UPPMAX computing systems¶

Computing systems allow a user to do heavier computational calculations.

UPPMAX has, among others, the following clusters:

Rackham: regular data, general purpose
Snowy: regular data, long runs and GPU:s
Bianca: for sensitive data, general use
Miarka: for sensitive data, SciLifeLab-only

A technical summary can be found below.

flowchart TD
    UPPMAX(Which UPPMAX cluster?)
    Bianca
    Rackham
    Miarka
    Snowy
    is_sensitive{Do you use sensitive data?}
    is_scilifelab{Do you work at SciLifeLab?}
    is_long{Do you use long runs and/or GPUs?}

    UPPMAX --> is_sensitive
    is_sensitive --> |yes|is_scilifelab
    is_scilifelab --> |yes|Miarka
    is_scilifelab --> |no|Bianca
    is_sensitive --> |no|is_long
    is_long --> |no|Rackham
    is_long --> |yes|Snowy

UPPMAX storage systems¶

Storage systems allow a user to storage (big amounts of) data, for either active use (i.e. in calculations) or to archive it. Storage for active use is also called 'on-load' storage, where archived data is called 'off-load' storage.
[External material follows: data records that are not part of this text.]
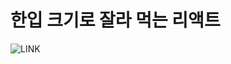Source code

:# 한입 크기로 잘라 먹는 리액트

![LINK](https://www.inflearn.com/course/%ED%95%9C%EC%9E%85-%EB%A6%AC%EC%95%A1%ED%8A%B8/dashboard)
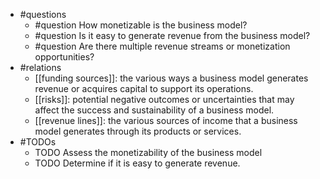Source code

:- #questions
	- #question How monetizable is the business model?
	- #question Is it easy to generate revenue from the business model?
	- #question Are there multiple revenue streams or monetization opportunities?
- #relations
	- [[funding sources]]: the various ways a business model generates revenue or acquires capital to support its operations.
	- [[risks]]: potential negative outcomes or uncertainties that may affect the success and sustainability of a business model.
	- [[revenue lines]]: the various sources of income that a business model generates through its products or services.
- #TODOs
	- TODO Assess the monetizability of the business model
	- TODO  Determine if it is easy to generate revenue.

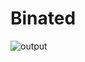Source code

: # Binated
![output](https://github.com/DhanashriDagade/Binated/assets/127673205/0b6d5eec-68e3-42d7-95ba-742b5d31aba7)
The UPPMAX storage systems are:

On-load: Castor for Bianca, Crex for Rackham
Off-load: Lutra for Rackham

flowchart TD
    UPPMAX(Which UPPMAX storage system?)
    which_cluster{Which UPPMAX cluster?}
    Castor
    Lutra
    usage_type{Type of use?}

    UPPMAX-->which_cluster
    which_cluster-->|Rackham|usage_type
    which_cluster-->|Bianca|Castor
    usage_type-->|on-load|Crex
    usage_type-->|off-load|Lutra

UPPMAX Cloud services¶

Cloud services allow a user to have something active (typically a website) that can be accessed by the internet.

For this, the UPPMAX cloud has a service called 'Dis' (the Swedish word for 'haze') and is part of the EAST-1 region of the SNIC science cloud.

Bianca¶

Here we describe what Bianca is, where her name comes from, and the ideas behind her design.

Bianca's name¶

Bianca, like all clusters at UPPMAX, is named after a Tintin character, in this case after Bianca Castafiore.

Bianca Castafiore, from https://en.wikipedia.org/wiki/File:Bianca_Castafiore-Tintin_comics_series.png

Bianca's design¶

Bianca is an high-performance computing (HPC) cluster for sensitive data.

Or: Bianca is a group of computers that can effectively run many calculations, as requested by multiple people, at the same time. As the data is sensitive, it is protected to remain only on Bianca.

Bianca is designed to

Protect the sensitive data:
- (1a) Accidental data leaks should be difficult
- (1b) Law: if data is leaked, the person doing so should be possibly identified
Emulate a standard HPC cluster environment:
- (2a) Use the hardware as efficient as possible
- (2b) Distributes shared resources (CPU, memory) in a fair way
- (2c) make correct data management as easy as possible

Bianca runs the Linux operating system and all users need some basic Linux knowledge to use her.

Using Linux

Using Linux (and especially the so-called command-line/terminal) is essential to use Bianca. Learning the essential Linux commands is part of this course.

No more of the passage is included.